“……以上是我所写的并没有什么幽美的故事,只因他们充满我幼年的记忆,忘却不了,难以忘却,就记在这里。”
《呼兰河传》
一
记忆是个容纳的空间,而回忆却是沉思,是进入空间的状态。记忆与回忆的距离,使若干年后的沉淀往往并不纯粹。所以在《呼兰河传》里平静流淌的会有两个声音,两种味道。一个出自饱受沧桑的萧红,另一个来自年幼天真的张乃莹。他们用各自的方式述说着各自的呼兰河。
二
“大门外的流浪者,在没有回忆的
空虚的景色中,我们每人
带着一瓮家乡的土
很久以来收拢来的能摸的着的”〖1〗
想家是每个出门在外的人都无法斩断的情素。写作《呼兰河传》时的萧红,刚刚在重庆失去了一个孩子,并于同在香港的端木蕻良分居。灵魂在现实的寂寞与痛苦拷问下无所依存,这让她想起家乡,东北的边陲的小城呼兰县。在家乡的庇护下,灵魂躲进童年的记忆里寄生。从现实中逃脱而得到短暂的宁静,让她从不堪忍受的重负中突然脱离。可是文人的思维却如此好动,在短暂的宁静以后,它又开始惊异,开始怀疑,并站在现实的角度,带这距离,去审视这块离开而又回来的土地。
从某种意义上说,"呼兰河"既是起源也是归宿,既是空间的也是时间的,它河流般的串起众多人事纷纭和离合聚散,也凝固着萧红的斑斓童年。
《呼兰河传》的第一,第二章写了空间上的呼兰河,没有我的声音和脚步,只是任回忆将这个小城的重建。天气,街道,大泥坑,火烧云,还有人,还有事,所有小镇可见的轮廓。

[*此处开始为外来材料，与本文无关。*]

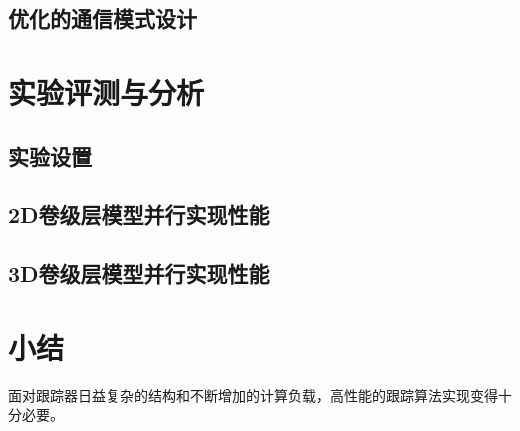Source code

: \subsection{优化的通信模式设计}



\section{实验评测与分析}

\subsection{实验设置}

\subsection{2D卷级层模型并行实现性能}

\subsection{3D卷级层模型并行实现性能}


\section{小结}
面对跟踪器日益复杂的结构和不断增加的计算负载，高性能的跟踪算法实现变得十分必要。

“严冬一封锁了大地的时候,着则大地满地的裂着口。从南到北,从东到西,几尺长的,一丈长的,还有好几丈长的,他们毫无方向地,更随时随地,只要严冬一到,大地就裂开口了。”〖2〗
“呼兰河就是这样的小城,这城并不怎样繁华,只有两条大街,一条从南到北,一条从东到西,而最有名的算是十字街了。〖3〗
……”
“呼兰河除了这些卑琐平凡的实际生活之外,在精神上,也还有不少的盛举,如跳大神;唱秧歌;放河灯;野台子戏;四月十八娘娘庙大会……”〖4〗
在空灵而沉稳的笔调下面,萧红似乎是面无表情地讲述着呼兰河的布局,生活,习俗还有阴霾四合的社会空气以及愚昧麻木的国民心理。一切都是清描,一切都是淡写,一切与我无关,一切只是众人的广泛意义上的呼兰河。但在第一章里萧红却唯一详写了大泥坑,因为那个横梗街头的深达五六尺的大泥坑正是呼兰河阴暗可悲的标志和象征。它联系着人们的悲苦生活,联系着人们的麻木心理,联系着整个小城的阴安可悲的气氛。这里经常淹死马,陷住马车,夺去鸡,鸭,猪和不幸的小孩的生命,连空中飞翔的小燕子倘想用翅子点水,也有被粘住,被陷害的危险。但是公益的事业无人问津,人们悠闲自得的过着悠闲自得的生活。他们乐得在过路时扮演攀援跳墙跃泥坑的冒险大侠,乐得在黑夜静听寡妇唉哭死于泥坑里的独子,乐得在白天常常能够咀嚼被泥坑淹死的便宜猪肉。他们把生命消磨在寂寞的现实中,又把生命从现实中抽离只留下冷漠。这里不是乐土,也不是一般人想象中的家园,这却是呼兰河,那个北方冰封的小镇。在洞穿一切的超故事的全知视角与冰冷的心房面前,呼兰河是这样的真实,寒冷而又满目创痍。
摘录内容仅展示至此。